Если воображаемые локусы – непроницаемы, они однородны, они лишены внутренних противоречий и конфликтов, там «всё ужасно» или «всё прекрасно». Чего стоит только создание образа России как воображаемого пространства и монструозного локуса, где всё «однородно и ужасно». Альтернативой России провозглашается просвещенная Европа, где «всё прекрасно», где действуют права и свободы человека. И этот черно-белый бинаризм действует прямо посреди мира, где, казалось бы, победили релятивация, плюральность и толерантность. Лишний раз мы получаем подтверждение, что под маской карнавала многообразия скрывается очень жесткий мир дуальности своих и чужих. В мире, где время обязано подчинить себе пространство, последнее дробится подобно мозаике. Оно делится на ряд герметичных локусов путем фрагментации. В глобализме еще существует понятие «фрагмеграция» для обозначения осознанного дробления мира как нишевой аудитории для маркетинга. Вот – истинные задачи постколониального (на самом деле гиперколониального) постмодерного регионализма: создать как можно больше таких локусов, которыми легко будет управлять.

Отдельно хочется сказать, что символическое насилие, которое политика регионов осуществляет над отдельными цивилизационными и культурными пространствами, не сводится к дистанциированию от них как от замкнутых образов Чуда или Чудовища. Существует более тонкая, связанная с фрагмеграцией, форма либерального насилия, предусматривающая дробление идентичности локуса, а не с отдаление от нее, кога вместо герменевтического замкнутого круга полной «непонятности» мы имеем некое приручивание, одомашнивание Чужого.
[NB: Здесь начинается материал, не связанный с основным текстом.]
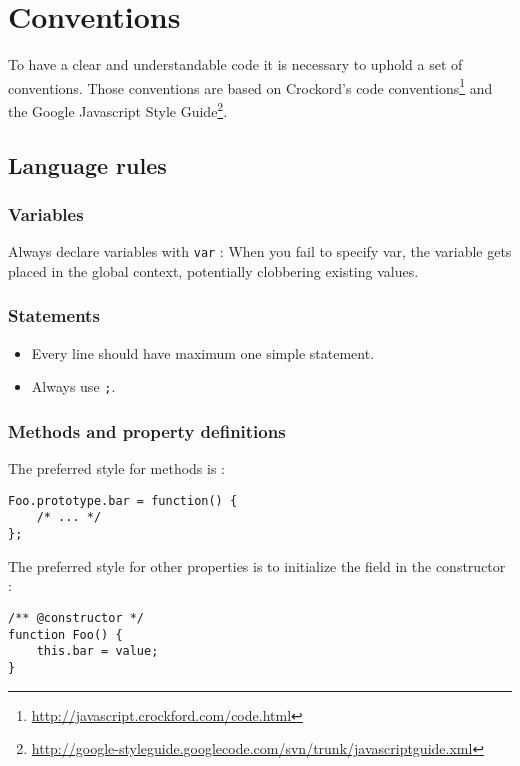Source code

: \section{Conventions}

To have a clear and understandable code it is necessary to uphold a set of conventions.
Those conventions are based on Crockord's code conventions\footnote{\url{http://javascript.crockford.com/code.html}} 
and the Google Javascript Style Guide\footnote{\url{http://google-styleguide.googlecode.com/svn/trunk/javascriptguide.xml}}.

\subsection{Language rules}

\subsubsection{Variables}

Always declare variables with \lstinline{var} : When you fail to specify var, the variable gets placed in the global context, potentially clobbering existing values.

\subsubsection{Statements}

\begin{itemize}
  \item Every line should have maximum one simple statement.
  \item Always use \lstinline{;}.
\end{itemize}

\subsubsection{Methods and property definitions}

The preferred style for methods is :
\begin{lstlisting}
Foo.prototype.bar = function() {
    /* ... */
};
\end{lstlisting}

The preferred style for other properties is to initialize the field in the constructor :
\begin{lstlisting}
/** @constructor */
function Foo() {
    this.bar = value;
}
\end{lstlisting}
Туристический эрзац символического Другого предполагает его членение на «выгодные» и «невыгодные» идентичности внутри самого культурного поля Другого.

Ж. Ваарденбург на примере феноменологии религии «нового стиля» показал движение от традиции к отдельным группам, а от них – к индивидуальным сознаниям[14]. Казалось бы, что ж удивительного в том, что изучаются не объективные факты, а субъективные феномены? Это нормальная задача для представителей трансцендентализма, феноменологии, психоанализа, релятивизма. Но подтекст состоит в том, что под видом поиска очевидной расколотости Другого, его внутренней неоднородности и гетерогенности, поиска, который, казалось бы, говорит нам о высшей степени адекватном и объективном, бережном, отношении к Другому как к Реальному, а не Воображаемому, осуществляется его насильственное членение на «удобные» и «неудобные» для себя элементы.

Вспомним опыт культурной антропологии Запада. М. Мид, Р. Бенедикт, Дж. Гершкович, Р. Роршах и Л. Фробениус выделяли в аборигенных культурах фундаментальных и маргинальных субъектов, к числу первых относя базовых носителей ценностей старшего поколения, которые сопротивляются вестернизации, а к числу вторых – «продвинутую» и ориентированную на либеральный Запад молодежь[15]. Аналогичным образом Л. Харрисон и М. Грондона выделяют «токсичные» и «полезные» для капитализма регионы, отдельные участки в тех или иных регионах, отдельные группы людей, пригодных для нишевой аудитории воздействия коллективного Запада[16]. Членение потенциальных потребителей, с чьими желаниями необходимо работать, обольщая и прельщая, на локусы, хабы, кластеры вполне соответствует целям рыночного маркетинга. Так создаются не только воображаемо однородные, но и воображаемо неоднородные локусы. Опять-таки, обратимся к России, по отношению к которой западные коллеги выделяют условно «плохих» русских, придерживающихся традиционных ценностей, и условно «хороших» русских – либеральную среду, нацеленную на западный рынок.

Политика идентичностей многочисленных других – это «культурализм», в крайнем проявлении – «мультикультурализма». Он не способен преодолеть основные трудности глобализма, смещая его глубокие цивилизационные и классовые проблемы в область поверхностной культуры, мигрирующей от места к месту по эффекту бабочки. Смещение травмы – временный заслон. Оно не исцеляет от диссонанса ядра и периферии глобальной экономики, от конфликта капиталистов и трудящихся, а также от не менее актуального сейчас конфликта Запада и Востока, который не принадлежит к сфере Воображаемого, как полагают классические марксисты, пытаясь все проблемы решать исключительно в социальной области, в области неравномерного распределения ресурсов, но действительно имеет место быть.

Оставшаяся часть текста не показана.